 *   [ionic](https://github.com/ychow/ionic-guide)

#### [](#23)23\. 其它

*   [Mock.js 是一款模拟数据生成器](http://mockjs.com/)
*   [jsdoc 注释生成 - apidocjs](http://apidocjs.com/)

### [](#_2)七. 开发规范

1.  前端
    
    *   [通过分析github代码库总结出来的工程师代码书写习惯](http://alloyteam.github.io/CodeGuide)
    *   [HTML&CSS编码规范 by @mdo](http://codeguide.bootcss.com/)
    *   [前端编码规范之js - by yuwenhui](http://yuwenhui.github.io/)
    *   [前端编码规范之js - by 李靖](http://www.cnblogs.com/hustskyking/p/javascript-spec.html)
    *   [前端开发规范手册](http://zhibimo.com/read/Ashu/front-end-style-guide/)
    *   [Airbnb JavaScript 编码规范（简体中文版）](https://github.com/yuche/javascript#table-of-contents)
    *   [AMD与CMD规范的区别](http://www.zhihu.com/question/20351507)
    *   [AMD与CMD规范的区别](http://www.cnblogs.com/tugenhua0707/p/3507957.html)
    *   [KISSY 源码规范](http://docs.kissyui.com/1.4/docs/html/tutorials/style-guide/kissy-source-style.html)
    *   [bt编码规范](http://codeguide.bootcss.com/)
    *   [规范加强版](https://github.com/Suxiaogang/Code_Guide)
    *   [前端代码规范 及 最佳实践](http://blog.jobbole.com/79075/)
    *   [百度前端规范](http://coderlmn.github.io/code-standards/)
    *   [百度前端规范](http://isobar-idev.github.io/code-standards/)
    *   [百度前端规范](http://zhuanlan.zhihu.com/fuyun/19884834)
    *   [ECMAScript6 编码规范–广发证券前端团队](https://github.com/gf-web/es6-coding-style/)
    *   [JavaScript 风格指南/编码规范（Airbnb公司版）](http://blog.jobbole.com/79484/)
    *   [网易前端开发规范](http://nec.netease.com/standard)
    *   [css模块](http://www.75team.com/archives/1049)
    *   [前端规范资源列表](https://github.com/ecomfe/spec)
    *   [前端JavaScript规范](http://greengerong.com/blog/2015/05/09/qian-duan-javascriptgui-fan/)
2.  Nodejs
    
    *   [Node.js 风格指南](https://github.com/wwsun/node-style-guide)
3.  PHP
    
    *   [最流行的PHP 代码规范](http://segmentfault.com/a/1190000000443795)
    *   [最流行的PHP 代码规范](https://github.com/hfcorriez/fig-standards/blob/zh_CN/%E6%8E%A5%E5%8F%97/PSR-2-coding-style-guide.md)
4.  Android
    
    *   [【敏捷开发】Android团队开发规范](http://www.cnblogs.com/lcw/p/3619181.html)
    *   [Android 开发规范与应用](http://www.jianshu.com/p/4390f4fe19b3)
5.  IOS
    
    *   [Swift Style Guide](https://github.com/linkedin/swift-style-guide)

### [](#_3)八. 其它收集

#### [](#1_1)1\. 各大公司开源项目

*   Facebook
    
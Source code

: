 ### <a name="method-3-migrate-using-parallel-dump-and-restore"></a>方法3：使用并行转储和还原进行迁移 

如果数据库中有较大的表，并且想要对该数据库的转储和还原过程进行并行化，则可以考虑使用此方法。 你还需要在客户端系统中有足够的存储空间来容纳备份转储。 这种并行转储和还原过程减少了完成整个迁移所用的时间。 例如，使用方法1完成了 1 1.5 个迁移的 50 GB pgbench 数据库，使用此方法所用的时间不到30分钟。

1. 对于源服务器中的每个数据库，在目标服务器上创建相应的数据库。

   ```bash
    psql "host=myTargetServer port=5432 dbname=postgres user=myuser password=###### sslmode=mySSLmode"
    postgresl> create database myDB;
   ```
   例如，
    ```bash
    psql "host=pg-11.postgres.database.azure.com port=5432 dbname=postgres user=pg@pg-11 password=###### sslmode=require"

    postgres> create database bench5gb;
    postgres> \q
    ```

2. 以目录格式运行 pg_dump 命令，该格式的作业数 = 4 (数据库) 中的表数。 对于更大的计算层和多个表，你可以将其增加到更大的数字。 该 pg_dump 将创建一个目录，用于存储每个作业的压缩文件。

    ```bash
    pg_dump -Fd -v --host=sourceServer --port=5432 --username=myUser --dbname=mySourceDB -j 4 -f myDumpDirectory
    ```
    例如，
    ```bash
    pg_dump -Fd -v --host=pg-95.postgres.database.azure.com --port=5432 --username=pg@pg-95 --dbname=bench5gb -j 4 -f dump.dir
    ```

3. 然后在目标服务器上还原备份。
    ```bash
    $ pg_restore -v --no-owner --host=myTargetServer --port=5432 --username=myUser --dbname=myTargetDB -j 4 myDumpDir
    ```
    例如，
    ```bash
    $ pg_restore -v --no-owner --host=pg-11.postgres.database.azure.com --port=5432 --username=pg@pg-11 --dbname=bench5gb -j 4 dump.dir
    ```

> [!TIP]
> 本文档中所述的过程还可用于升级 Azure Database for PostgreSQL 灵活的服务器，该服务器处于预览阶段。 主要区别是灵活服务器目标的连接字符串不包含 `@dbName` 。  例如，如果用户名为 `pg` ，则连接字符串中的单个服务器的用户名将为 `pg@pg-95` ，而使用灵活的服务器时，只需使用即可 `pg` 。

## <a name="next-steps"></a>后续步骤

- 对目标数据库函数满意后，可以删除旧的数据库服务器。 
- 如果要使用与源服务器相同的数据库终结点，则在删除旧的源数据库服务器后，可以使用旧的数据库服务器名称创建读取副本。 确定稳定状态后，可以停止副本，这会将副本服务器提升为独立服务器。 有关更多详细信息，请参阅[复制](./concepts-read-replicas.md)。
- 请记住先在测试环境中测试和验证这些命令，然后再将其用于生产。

★ ★ ★ ★ ★ ★ ★

> WORK ITEM: Please show, exactly as written, every line above that contains the word "read".

> EXERCISE SOLUTION:
    *   [前端开发规范手册](http://zhibimo.com/read/Ashu/front-end-style-guide/)
- 如果要使用与源服务器相同的数据库终结点，则在删除旧的源数据库服务器后，可以使用旧的数据库服务器名称创建读取副本。 确定稳定状态后，可以停止副本，这会将副本服务器提升为独立服务器。 有关更多详细信息，请参阅[复制](./concepts-read-replicas.md)。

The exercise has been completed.